Perkins bemoaned the lives of children working 12 or 14 hours a day, sometimes in factories where they could see grown men playing golf while they wasted their youth in a dirty, dangerous workplace. When FDR asked Perkins to join his cabinet, she would agree only on the condition that she could work to establish a forty-hour workweek, a minimum wage, worker’s compensation, unemployment compensation, direct federal aid for unemployment relief, Social Security, a revitalized public employment service, and, of course, a federal law banning child labor – one that could not be usurped by bad actors at the state level.
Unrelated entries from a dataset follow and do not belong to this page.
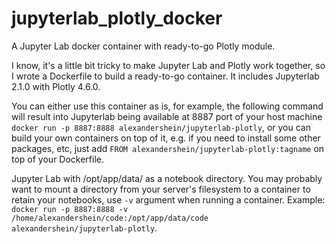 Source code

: # jupyterlab_plotly_docker
A Jupyter Lab docker container with ready-to-go Plotly module. 

I know, it's a little bit tricky to make Jupyter Lab and Plotly work together, so I wrote a Dockerfile to build a ready-to-go container.
It includes Jupyterlab 2.1.0 with Plotly 4.6.0. 

You can either use this container as is, for example, the following command will result into Jupyterlab being available at 8887 port of your host machine `docker run -p 8887:8888 alexandershein/jupyterlab-plotly`, or you can build your own containers on top of it, e.g. if you need to install some other packages, etc, just add `FROM alexandershein/jupyterlab-plotly:tagname` on top of your Dockerfile.

Jupyter Lab with /opt/app/data/ as a notebook directory. You may probably want to mount a directory from your server's filesystem to a container to retain your notebooks, use `-v` argument when running a container. Example: `docker run -p 8887:8888 -v /home/alexandershein/code:/opt/app/data/code alexandershein/jupyterlab-plotly`.
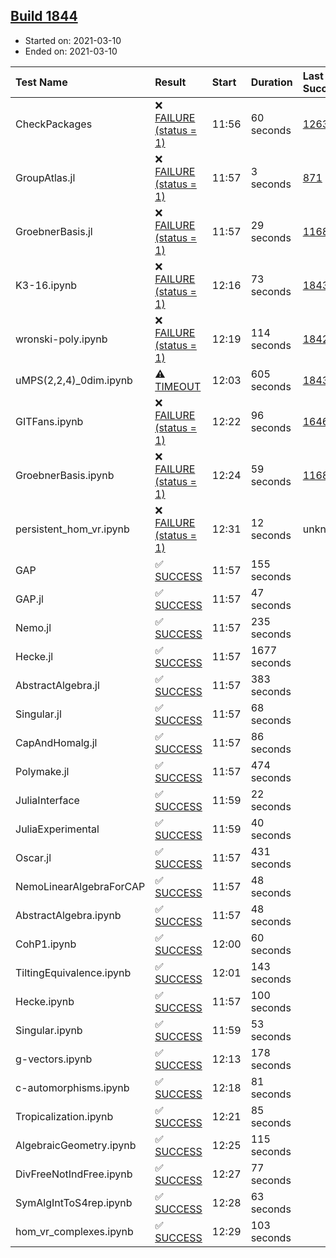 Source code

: ## [Build 1844](https://oscarci.mathematik.uni-kl.de/job/oscar-stable/1844/)

* Started on: 2021-03-10
* Ended on: 2021-03-10

| Test Name    | Result | Start | Duration | Last Success | First Failure |
|:-------------|:-------|:------|:---------|:-------------|:--------------|
| CheckPackages | ❌ [FAILURE (status = 1)](https://oscarci.mathematik.uni-kl.de/job/oscar-stable/1844/artifact/logs/build-1844/CheckPackages.log) | 11:56 | 60 seconds | [1263](https://oscarci.mathematik.uni-kl.de/job/oscar-stable/1263/) | [1264](https://oscarci.mathematik.uni-kl.de/job/oscar-stable/1264/) |
| GroupAtlas.jl | ❌ [FAILURE (status = 1)](https://oscarci.mathematik.uni-kl.de/job/oscar-stable/1844/artifact/logs/build-1844/GroupAtlas.jl.log) | 11:57 | 3 seconds | [871](https://oscarci.mathematik.uni-kl.de/job/oscar-stable/871/) | [872](https://oscarci.mathematik.uni-kl.de/job/oscar-stable/872/) |
| GroebnerBasis.jl | ❌ [FAILURE (status = 1)](https://oscarci.mathematik.uni-kl.de/job/oscar-stable/1844/artifact/logs/build-1844/GroebnerBasis.jl.log) | 11:57 | 29 seconds | [1168](https://oscarci.mathematik.uni-kl.de/job/oscar-stable/1168/) | [1169](https://oscarci.mathematik.uni-kl.de/job/oscar-stable/1169/) |
| K3-16.ipynb | ❌ [FAILURE (status = 1)](https://oscarci.mathematik.uni-kl.de/job/oscar-stable/1844/artifact/logs/build-1844/K3-16.ipynb.log) | 12:16 | 73 seconds | [1843](https://oscarci.mathematik.uni-kl.de/job/oscar-stable/1843/) | [1844](https://oscarci.mathematik.uni-kl.de/job/oscar-stable/1844/) |
| wronski-poly.ipynb | ❌ [FAILURE (status = 1)](https://oscarci.mathematik.uni-kl.de/job/oscar-stable/1844/artifact/logs/build-1844/wronski-poly.ipynb.log) | 12:19 | 114 seconds | [1842](https://oscarci.mathematik.uni-kl.de/job/oscar-stable/1842/) | [1843](https://oscarci.mathematik.uni-kl.de/job/oscar-stable/1843/) |
| uMPS(2,2,4)_0dim.ipynb | ⚠ [TIMEOUT](https://oscarci.mathematik.uni-kl.de/job/oscar-stable/1844/artifact/logs/build-1844/uMPS-2-2-4-_0dim.ipynb.log) | 12:03 | 605 seconds | [1843](https://oscarci.mathematik.uni-kl.de/job/oscar-stable/1843/) | [1844](https://oscarci.mathematik.uni-kl.de/job/oscar-stable/1844/) |
| GITFans.ipynb | ❌ [FAILURE (status = 1)](https://oscarci.mathematik.uni-kl.de/job/oscar-stable/1844/artifact/logs/build-1844/GITFans.ipynb.log) | 12:22 | 96 seconds | [1646](https://oscarci.mathematik.uni-kl.de/job/oscar-stable/1646/) | [1647](https://oscarci.mathematik.uni-kl.de/job/oscar-stable/1647/) |
| GroebnerBasis.ipynb | ❌ [FAILURE (status = 1)](https://oscarci.mathematik.uni-kl.de/job/oscar-stable/1844/artifact/logs/build-1844/GroebnerBasis.ipynb.log) | 12:24 | 59 seconds | [1168](https://oscarci.mathematik.uni-kl.de/job/oscar-stable/1168/) | [1169](https://oscarci.mathematik.uni-kl.de/job/oscar-stable/1169/) |
| persistent_hom_vr.ipynb | ❌ [FAILURE (status = 1)](https://oscarci.mathematik.uni-kl.de/job/oscar-stable/1844/artifact/logs/build-1844/persistent_hom_vr.ipynb.log) | 12:31 | 12 seconds | unknown | unknown |
| GAP | ✅ [SUCCESS](https://oscarci.mathematik.uni-kl.de/job/oscar-stable/1844/artifact/logs/build-1844/GAP.log) | 11:57 | 155 seconds |  |  |
| GAP.jl | ✅ [SUCCESS](https://oscarci.mathematik.uni-kl.de/job/oscar-stable/1844/artifact/logs/build-1844/GAP.jl.log) | 11:57 | 47 seconds |  |  |
| Nemo.jl | ✅ [SUCCESS](https://oscarci.mathematik.uni-kl.de/job/oscar-stable/1844/artifact/logs/build-1844/Nemo.jl.log) | 11:57 | 235 seconds |  |  |
| Hecke.jl | ✅ [SUCCESS](https://oscarci.mathematik.uni-kl.de/job/oscar-stable/1844/artifact/logs/build-1844/Hecke.jl.log) | 11:57 | 1677 seconds |  |  |
| AbstractAlgebra.jl | ✅ [SUCCESS](https://oscarci.mathematik.uni-kl.de/job/oscar-stable/1844/artifact/logs/build-1844/AbstractAlgebra.jl.log) | 11:57 | 383 seconds |  |  |
| Singular.jl | ✅ [SUCCESS](https://oscarci.mathematik.uni-kl.de/job/oscar-stable/1844/artifact/logs/build-1844/Singular.jl.log) | 11:57 | 68 seconds |  |  |
| CapAndHomalg.jl | ✅ [SUCCESS](https://oscarci.mathematik.uni-kl.de/job/oscar-stable/1844/artifact/logs/build-1844/CapAndHomalg.jl.log) | 11:57 | 86 seconds |  |  |
| Polymake.jl | ✅ [SUCCESS](https://oscarci.mathematik.uni-kl.de/job/oscar-stable/1844/artifact/logs/build-1844/Polymake.jl.log) | 11:57 | 474 seconds |  |  |
| JuliaInterface | ✅ [SUCCESS](https://oscarci.mathematik.uni-kl.de/job/oscar-stable/1844/artifact/logs/build-1844/JuliaInterface.log) | 11:59 | 22 seconds |  |  |
| JuliaExperimental | ✅ [SUCCESS](https://oscarci.mathematik.uni-kl.de/job/oscar-stable/1844/artifact/logs/build-1844/JuliaExperimental.log) | 11:59 | 40 seconds |  |  |
| Oscar.jl | ✅ [SUCCESS](https://oscarci.mathematik.uni-kl.de/job/oscar-stable/1844/artifact/logs/build-1844/Oscar.jl.log) | 11:57 | 431 seconds |  |  |
| NemoLinearAlgebraForCAP | ✅ [SUCCESS](https://oscarci.mathematik.uni-kl.de/job/oscar-stable/1844/artifact/logs/build-1844/NemoLinearAlgebraForCAP.log) | 11:57 | 48 seconds |  |  |
| AbstractAlgebra.ipynb | ✅ [SUCCESS](https://oscarci.mathematik.uni-kl.de/job/oscar-stable/1844/artifact/logs/build-1844/AbstractAlgebra.ipynb.log) | 11:57 | 48 seconds |  |  |
| CohP1.ipynb | ✅ [SUCCESS](https://oscarci.mathematik.uni-kl.de/job/oscar-stable/1844/artifact/logs/build-1844/CohP1.ipynb.log) | 12:00 | 60 seconds |  |  |
| TiltingEquivalence.ipynb | ✅ [SUCCESS](https://oscarci.mathematik.uni-kl.de/job/oscar-stable/1844/artifact/logs/build-1844/TiltingEquivalence.ipynb.log) | 12:01 | 143 seconds |  |  |
| Hecke.ipynb | ✅ [SUCCESS](https://oscarci.mathematik.uni-kl.de/job/oscar-stable/1844/artifact/logs/build-1844/Hecke.ipynb.log) | 11:57 | 100 seconds |  |  |
| Singular.ipynb | ✅ [SUCCESS](https://oscarci.mathematik.uni-kl.de/job/oscar-stable/1844/artifact/logs/build-1844/Singular.ipynb.log) | 11:59 | 53 seconds |  |  |
| g-vectors.ipynb | ✅ [SUCCESS](https://oscarci.mathematik.uni-kl.de/job/oscar-stable/1844/artifact/logs/build-1844/g-vectors.ipynb.log) | 12:13 | 178 seconds |  |  |
| c-automorphisms.ipynb | ✅ [SUCCESS](https://oscarci.mathematik.uni-kl.de/job/oscar-stable/1844/artifact/logs/build-1844/c-automorphisms.ipynb.log) | 12:18 | 81 seconds |  |  |
| Tropicalization.ipynb | ✅ [SUCCESS](https://oscarci.mathematik.uni-kl.de/job/oscar-stable/1844/artifact/logs/build-1844/Tropicalization.ipynb.log) | 12:21 | 85 seconds |  |  |
| AlgebraicGeometry.ipynb | ✅ [SUCCESS](https://oscarci.mathematik.uni-kl.de/job/oscar-stable/1844/artifact/logs/build-1844/AlgebraicGeometry.ipynb.log) | 12:25 | 115 seconds |  |  |
| DivFreeNotIndFree.ipynb | ✅ [SUCCESS](https://oscarci.mathematik.uni-kl.de/job/oscar-stable/1844/artifact/logs/build-1844/DivFreeNotIndFree.ipynb.log) | 12:27 | 77 seconds |  |  |
| SymAlgIntToS4rep.ipynb | ✅ [SUCCESS](https://oscarci.mathematik.uni-kl.de/job/oscar-stable/1844/artifact/logs/build-1844/SymAlgIntToS4rep.ipynb.log) | 12:28 | 63 seconds |  |  |
| hom_vr_complexes.ipynb | ✅ [SUCCESS](https://oscarci.mathematik.uni-kl.de/job/oscar-stable/1844/artifact/logs/build-1844/hom_vr_complexes.ipynb.log) | 12:29 | 103 seconds |  |  |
And in 1938, under the statutes of the Fair Labor Standards Act, child labor was abolished in the United States. Perkins and her allies had won a resounding victory against big business, and on a larger scale, the creep of capitalism. Generations of American kids got to be kids rather than workers thanks to the left-wing, anti-capitalist campaign to end child labor. It’s easy to understand history when there are clear good guys and bad guys. Folks on the right just happen to always play the latter.

Today, as the vast right-wing project to dismantle the gains of the 20th century enters a new phase, we have American politicians pining for the days when children would be “free” to toil for little or no money instead of attending school or, I don’t know, playing with their friends. We have Republican governors and congressional lawmakers well-actuallying child labor laws. In a functional democratic republic responsive to the populace, they would not dare take such a stance. In our gerrymandered nightmare political system, they can say whatever they want with zero political price, even something as deeply immoral as, “Maybe Dickensian England wasn’t so bad.”

You might point out that child labor law violations never really stopped. And that’s true: Just this week, the U.S. Labor Department penalized 17 Sonic locations in Kansas for employing underage workers. The department, usually under Democratic administrations, has repeatedly slapped businesses on the wrist for hiring people under 18 to work long hours, usually for minimum wage. In April, a New York Times investigation showed the Biden administration had ignored thousands of child labor workplace violations as businesses employed migrants pouring into the country (the one Biden administration official who raised concerns about migrant kids being released to caretakers who would put them to work was quickly railroaded).

Migrant children had been found working with industrial equipment or caustic chemicals with little or no training. They were working early mornings and late nights. One migrant child told NYT that his sponsor refused to enroll him in school and said he would have to work in order to eat. The Times’ report is a horror show without equal.

Instead of condemning the illegal employment of these kids, Republican legislators in states across the country have instead made it legal for businesses to exploit them. They saw kids working and said, yes, that’s good – that should happen more often. That the repeal of child labor laws is in line with the interests of corporate masters who fund Republican campaigns is no coincidence. This, like every conservative attack on a dignified life in the United States, is well coordinated, well funded, and nearly impossible to stop unless well-meaning people in power wield said power against these devious plans. Children have to be defended against capital. They stand no chance otherwise.

The left can’t engage with anyone who would dare make an argument that children should be put to work. You can’t shame the shameless, and you shouldn’t try. The pushback against child labor laws can’t stand. It must be rejected wholesale and we should be as honest as possible about the following: The American right hates children – theirs, yours, mine, all of them.